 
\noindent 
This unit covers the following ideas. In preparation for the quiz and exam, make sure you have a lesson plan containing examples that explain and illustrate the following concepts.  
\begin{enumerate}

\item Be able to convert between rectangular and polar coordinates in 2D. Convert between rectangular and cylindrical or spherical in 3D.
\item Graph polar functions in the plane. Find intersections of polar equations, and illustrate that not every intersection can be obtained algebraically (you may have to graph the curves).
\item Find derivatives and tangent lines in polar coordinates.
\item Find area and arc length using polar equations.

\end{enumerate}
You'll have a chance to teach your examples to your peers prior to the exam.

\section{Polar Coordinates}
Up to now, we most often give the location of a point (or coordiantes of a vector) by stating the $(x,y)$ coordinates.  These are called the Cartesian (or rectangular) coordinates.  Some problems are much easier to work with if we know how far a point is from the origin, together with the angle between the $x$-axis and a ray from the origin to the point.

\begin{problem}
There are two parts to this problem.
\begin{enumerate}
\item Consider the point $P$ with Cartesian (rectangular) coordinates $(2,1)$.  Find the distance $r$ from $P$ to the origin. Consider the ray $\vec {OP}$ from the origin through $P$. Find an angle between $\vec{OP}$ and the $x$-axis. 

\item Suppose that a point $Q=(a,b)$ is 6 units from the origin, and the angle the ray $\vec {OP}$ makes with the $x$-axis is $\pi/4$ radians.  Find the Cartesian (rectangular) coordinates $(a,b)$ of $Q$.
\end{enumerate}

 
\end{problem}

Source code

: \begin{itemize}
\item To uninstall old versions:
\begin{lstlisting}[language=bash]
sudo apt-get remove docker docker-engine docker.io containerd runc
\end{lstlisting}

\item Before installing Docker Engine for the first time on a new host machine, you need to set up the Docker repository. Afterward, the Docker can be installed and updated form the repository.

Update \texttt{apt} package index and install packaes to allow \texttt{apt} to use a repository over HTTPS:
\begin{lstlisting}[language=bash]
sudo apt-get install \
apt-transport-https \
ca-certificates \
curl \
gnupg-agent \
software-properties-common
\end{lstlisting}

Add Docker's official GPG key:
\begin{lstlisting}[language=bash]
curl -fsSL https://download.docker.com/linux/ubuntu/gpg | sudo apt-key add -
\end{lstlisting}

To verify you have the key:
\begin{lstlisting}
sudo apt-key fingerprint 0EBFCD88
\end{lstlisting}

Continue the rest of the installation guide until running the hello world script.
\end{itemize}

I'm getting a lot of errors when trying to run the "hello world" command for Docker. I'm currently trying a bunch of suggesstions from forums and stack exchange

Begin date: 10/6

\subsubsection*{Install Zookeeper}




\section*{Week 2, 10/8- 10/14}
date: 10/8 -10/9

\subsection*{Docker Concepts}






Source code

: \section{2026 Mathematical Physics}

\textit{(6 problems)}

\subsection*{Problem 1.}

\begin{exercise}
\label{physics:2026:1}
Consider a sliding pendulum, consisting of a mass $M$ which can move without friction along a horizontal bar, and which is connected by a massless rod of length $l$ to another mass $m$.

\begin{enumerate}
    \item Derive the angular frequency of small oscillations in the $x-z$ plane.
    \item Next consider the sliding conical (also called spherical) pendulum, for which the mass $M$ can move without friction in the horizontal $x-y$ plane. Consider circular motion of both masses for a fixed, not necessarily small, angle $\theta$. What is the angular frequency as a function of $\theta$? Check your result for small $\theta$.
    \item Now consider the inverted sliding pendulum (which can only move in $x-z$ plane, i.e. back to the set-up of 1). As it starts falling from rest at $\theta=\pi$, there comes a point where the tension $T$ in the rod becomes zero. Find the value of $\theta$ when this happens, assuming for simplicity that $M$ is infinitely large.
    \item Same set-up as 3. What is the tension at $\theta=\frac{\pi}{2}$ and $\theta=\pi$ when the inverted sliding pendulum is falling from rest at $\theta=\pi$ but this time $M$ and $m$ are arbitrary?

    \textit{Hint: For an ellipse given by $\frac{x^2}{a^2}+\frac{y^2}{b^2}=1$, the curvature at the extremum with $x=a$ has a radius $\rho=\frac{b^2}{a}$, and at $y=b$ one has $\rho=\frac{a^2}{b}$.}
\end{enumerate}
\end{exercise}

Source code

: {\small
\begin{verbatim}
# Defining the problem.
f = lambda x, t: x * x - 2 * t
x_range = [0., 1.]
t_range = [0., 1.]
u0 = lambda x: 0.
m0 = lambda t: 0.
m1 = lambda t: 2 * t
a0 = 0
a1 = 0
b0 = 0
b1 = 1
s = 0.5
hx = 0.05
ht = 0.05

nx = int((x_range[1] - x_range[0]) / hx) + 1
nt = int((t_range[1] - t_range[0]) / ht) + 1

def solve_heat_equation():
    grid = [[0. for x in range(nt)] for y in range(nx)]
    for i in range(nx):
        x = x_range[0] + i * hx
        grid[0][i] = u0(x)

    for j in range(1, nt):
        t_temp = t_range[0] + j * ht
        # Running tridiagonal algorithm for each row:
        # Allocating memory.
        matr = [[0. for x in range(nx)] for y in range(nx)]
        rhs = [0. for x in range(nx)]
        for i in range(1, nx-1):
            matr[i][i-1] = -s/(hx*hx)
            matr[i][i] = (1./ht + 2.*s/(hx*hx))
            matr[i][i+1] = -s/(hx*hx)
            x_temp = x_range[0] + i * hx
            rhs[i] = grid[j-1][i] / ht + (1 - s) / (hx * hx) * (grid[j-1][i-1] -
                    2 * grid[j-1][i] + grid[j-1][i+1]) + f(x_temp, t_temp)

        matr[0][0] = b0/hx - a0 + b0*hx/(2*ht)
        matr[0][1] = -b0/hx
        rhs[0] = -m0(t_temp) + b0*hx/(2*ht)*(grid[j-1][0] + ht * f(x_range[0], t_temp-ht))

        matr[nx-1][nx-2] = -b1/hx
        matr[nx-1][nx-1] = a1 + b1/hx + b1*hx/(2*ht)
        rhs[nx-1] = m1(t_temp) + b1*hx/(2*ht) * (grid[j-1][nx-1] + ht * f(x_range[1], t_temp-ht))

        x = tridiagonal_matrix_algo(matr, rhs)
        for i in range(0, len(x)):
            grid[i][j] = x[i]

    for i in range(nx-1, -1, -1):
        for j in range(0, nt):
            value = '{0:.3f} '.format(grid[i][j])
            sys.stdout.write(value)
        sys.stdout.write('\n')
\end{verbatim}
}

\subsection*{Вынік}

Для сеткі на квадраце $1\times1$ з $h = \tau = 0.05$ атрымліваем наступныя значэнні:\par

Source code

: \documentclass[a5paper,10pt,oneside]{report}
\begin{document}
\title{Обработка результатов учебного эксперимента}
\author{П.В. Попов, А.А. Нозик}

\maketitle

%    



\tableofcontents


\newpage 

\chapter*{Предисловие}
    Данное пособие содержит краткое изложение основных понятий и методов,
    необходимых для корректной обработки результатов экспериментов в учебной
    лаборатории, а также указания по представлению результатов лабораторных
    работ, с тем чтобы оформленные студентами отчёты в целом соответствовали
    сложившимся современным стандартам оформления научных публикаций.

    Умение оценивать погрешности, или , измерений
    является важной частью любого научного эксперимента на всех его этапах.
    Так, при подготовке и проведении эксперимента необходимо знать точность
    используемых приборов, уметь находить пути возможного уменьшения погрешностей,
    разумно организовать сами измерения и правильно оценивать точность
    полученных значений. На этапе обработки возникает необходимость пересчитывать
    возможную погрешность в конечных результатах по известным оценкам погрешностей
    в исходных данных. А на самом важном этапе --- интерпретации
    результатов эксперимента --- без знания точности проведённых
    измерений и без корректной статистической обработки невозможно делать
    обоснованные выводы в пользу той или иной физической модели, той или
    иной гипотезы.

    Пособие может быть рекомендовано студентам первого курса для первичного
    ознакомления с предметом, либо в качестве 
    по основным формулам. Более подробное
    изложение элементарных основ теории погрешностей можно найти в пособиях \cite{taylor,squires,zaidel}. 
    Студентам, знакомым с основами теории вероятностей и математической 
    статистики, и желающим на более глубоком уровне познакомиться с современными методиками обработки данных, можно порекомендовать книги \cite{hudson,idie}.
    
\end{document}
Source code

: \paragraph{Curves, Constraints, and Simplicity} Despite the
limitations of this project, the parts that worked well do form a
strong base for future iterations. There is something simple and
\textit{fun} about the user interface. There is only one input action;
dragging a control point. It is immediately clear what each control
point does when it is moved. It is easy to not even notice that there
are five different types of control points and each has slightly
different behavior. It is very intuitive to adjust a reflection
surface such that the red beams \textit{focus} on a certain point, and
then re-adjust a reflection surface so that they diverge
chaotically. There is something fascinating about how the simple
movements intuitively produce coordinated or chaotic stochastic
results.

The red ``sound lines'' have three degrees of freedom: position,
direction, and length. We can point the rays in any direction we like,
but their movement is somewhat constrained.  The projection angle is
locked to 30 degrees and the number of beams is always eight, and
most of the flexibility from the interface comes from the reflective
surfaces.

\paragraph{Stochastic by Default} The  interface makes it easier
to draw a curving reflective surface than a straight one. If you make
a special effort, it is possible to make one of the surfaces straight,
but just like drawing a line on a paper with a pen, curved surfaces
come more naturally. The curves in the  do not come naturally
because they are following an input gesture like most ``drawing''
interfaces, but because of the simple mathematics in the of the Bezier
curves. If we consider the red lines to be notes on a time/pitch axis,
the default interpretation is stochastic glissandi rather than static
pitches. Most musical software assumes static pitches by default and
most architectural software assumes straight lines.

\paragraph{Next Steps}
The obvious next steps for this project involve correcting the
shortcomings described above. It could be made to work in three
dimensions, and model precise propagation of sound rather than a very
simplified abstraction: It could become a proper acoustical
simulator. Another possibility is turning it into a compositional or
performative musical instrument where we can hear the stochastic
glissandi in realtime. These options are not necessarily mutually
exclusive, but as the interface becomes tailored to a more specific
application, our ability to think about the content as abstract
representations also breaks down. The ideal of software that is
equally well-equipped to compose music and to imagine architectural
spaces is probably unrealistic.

..............................

YOUR TASK = In the records above, find the line with "Consider a sliding"; write out exactly that line and each one after it, stopping after the line with "is infinitely large.".

SOLUTION TO THIS PROBLEM =
Consider a sliding pendulum, consisting of a mass $M$ which can move without friction along a horizontal bar, and which is connected by a massless rod of length $l$ to another mass $m$.

\begin{enumerate}
    \item Derive the angular frequency of small oscillations in the $x-z$ plane.
    \item Next consider the sliding conical (also called spherical) pendulum, for which the mass $M$ can move without friction in the horizontal $x-y$ plane. Consider circular motion of both masses for a fixed, not necessarily small, angle $\theta$. What is the angular frequency as a function of $\theta$? Check your result for small $\theta$.
    \item Now consider the inverted sliding pendulum (which can only move in $x-z$ plane, i.e. back to the set-up of 1). As it starts falling from rest at $\theta=\pi$, there comes a point where the tension $T$ in the rod becomes zero. Find the value of $\theta$ when this happens, assuming for simplicity that $M$ is infinitely large.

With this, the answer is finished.